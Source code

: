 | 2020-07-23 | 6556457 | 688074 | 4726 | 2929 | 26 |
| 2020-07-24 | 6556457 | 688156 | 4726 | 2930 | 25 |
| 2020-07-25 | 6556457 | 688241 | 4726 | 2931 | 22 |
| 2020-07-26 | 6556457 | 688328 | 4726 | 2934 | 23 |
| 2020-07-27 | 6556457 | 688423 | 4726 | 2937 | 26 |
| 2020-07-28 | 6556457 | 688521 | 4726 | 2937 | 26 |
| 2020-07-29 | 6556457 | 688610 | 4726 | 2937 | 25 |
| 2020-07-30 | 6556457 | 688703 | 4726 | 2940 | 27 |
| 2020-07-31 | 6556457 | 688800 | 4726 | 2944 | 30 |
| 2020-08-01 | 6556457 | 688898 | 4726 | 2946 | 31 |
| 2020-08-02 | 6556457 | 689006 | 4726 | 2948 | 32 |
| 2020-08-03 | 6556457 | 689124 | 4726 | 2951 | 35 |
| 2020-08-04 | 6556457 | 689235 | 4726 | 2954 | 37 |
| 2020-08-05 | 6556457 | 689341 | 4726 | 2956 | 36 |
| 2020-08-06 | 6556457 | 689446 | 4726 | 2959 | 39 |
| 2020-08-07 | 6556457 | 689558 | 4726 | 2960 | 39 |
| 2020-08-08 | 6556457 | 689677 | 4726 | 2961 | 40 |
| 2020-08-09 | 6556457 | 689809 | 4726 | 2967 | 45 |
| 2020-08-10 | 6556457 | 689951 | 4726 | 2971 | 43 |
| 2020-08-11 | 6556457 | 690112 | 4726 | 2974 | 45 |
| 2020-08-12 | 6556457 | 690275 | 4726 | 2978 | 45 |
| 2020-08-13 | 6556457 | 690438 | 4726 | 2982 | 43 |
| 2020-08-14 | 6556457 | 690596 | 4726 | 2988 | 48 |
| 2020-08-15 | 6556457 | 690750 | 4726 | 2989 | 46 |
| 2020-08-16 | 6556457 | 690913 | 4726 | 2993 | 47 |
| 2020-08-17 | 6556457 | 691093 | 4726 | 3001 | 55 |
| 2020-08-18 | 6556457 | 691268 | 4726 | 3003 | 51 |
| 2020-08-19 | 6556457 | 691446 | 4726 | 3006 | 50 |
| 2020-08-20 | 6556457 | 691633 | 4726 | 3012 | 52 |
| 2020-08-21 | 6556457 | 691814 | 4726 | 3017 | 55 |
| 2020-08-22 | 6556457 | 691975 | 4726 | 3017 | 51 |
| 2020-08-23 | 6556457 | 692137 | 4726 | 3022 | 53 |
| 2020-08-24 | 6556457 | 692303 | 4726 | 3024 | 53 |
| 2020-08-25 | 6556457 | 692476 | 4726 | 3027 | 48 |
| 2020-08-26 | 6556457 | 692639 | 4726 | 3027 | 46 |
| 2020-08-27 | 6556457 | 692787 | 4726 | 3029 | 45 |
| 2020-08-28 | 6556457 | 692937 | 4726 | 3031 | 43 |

• [PROBLEM STATEMENT]:
Beginning with the first line above, could you copy every line exactly, up to and including the one with "3024 | 53 |"?

• [PROBLEM SOLUTION]:
Source code

: | 2020-07-23 | 6556457 | 688074 | 4726 | 2929 | 26 |
| 2020-07-24 | 6556457 | 688156 | 4726 | 2930 | 25 |
| 2020-07-25 | 6556457 | 688241 | 4726 | 2931 | 22 |
| 2020-07-26 | 6556457 | 688328 | 4726 | 2934 | 23 |
| 2020-07-27 | 6556457 | 688423 | 4726 | 2937 | 26 |
| 2020-07-28 | 6556457 | 688521 | 4726 | 2937 | 26 |
| 2020-07-29 | 6556457 | 688610 | 4726 | 2937 | 25 |
| 2020-07-30 | 6556457 | 688703 | 4726 | 2940 | 27 |
| 2020-07-31 | 6556457 | 688800 | 4726 | 2944 | 30 |
| 2020-08-01 | 6556457 | 688898 | 4726 | 2946 | 31 |
| 2020-08-02 | 6556457 | 689006 | 4726 | 2948 | 32 |
| 2020-08-03 | 6556457 | 689124 | 4726 | 2951 | 35 |
| 2020-08-04 | 6556457 | 689235 | 4726 | 2954 | 37 |
| 2020-08-05 | 6556457 | 689341 | 4726 | 2956 | 36 |
| 2020-08-06 | 6556457 | 689446 | 4726 | 2959 | 39 |
| 2020-08-07 | 6556457 | 689558 | 4726 | 2960 | 39 |
| 2020-08-08 | 6556457 | 689677 | 4726 | 2961 | 40 |
| 2020-08-09 | 6556457 | 689809 | 4726 | 2967 | 45 |
| 2020-08-10 | 6556457 | 689951 | 4726 | 2971 | 43 |
| 2020-08-11 | 6556457 | 690112 | 4726 | 2974 | 45 |
| 2020-08-12 | 6556457 | 690275 | 4726 | 2978 | 45 |
| 2020-08-13 | 6556457 | 690438 | 4726 | 2982 | 43 |
| 2020-08-14 | 6556457 | 690596 | 4726 | 2988 | 48 |
| 2020-08-15 | 6556457 | 690750 | 4726 | 2989 | 46 |
| 2020-08-16 | 6556457 | 690913 | 4726 | 2993 | 47 |
| 2020-08-17 | 6556457 | 691093 | 4726 | 3001 | 55 |
| 2020-08-18 | 6556457 | 691268 | 4726 | 3003 | 51 |
| 2020-08-19 | 6556457 | 691446 | 4726 | 3006 | 50 |
| 2020-08-20 | 6556457 | 691633 | 4726 | 3012 | 52 |
| 2020-08-21 | 6556457 | 691814 | 4726 | 3017 | 55 |
| 2020-08-22 | 6556457 | 691975 | 4726 | 3017 | 51 |
| 2020-08-23 | 6556457 | 692137 | 4726 | 3022 | 53 |
| 2020-08-24 | 6556457 | 692303 | 4726 | 3024 | 53 |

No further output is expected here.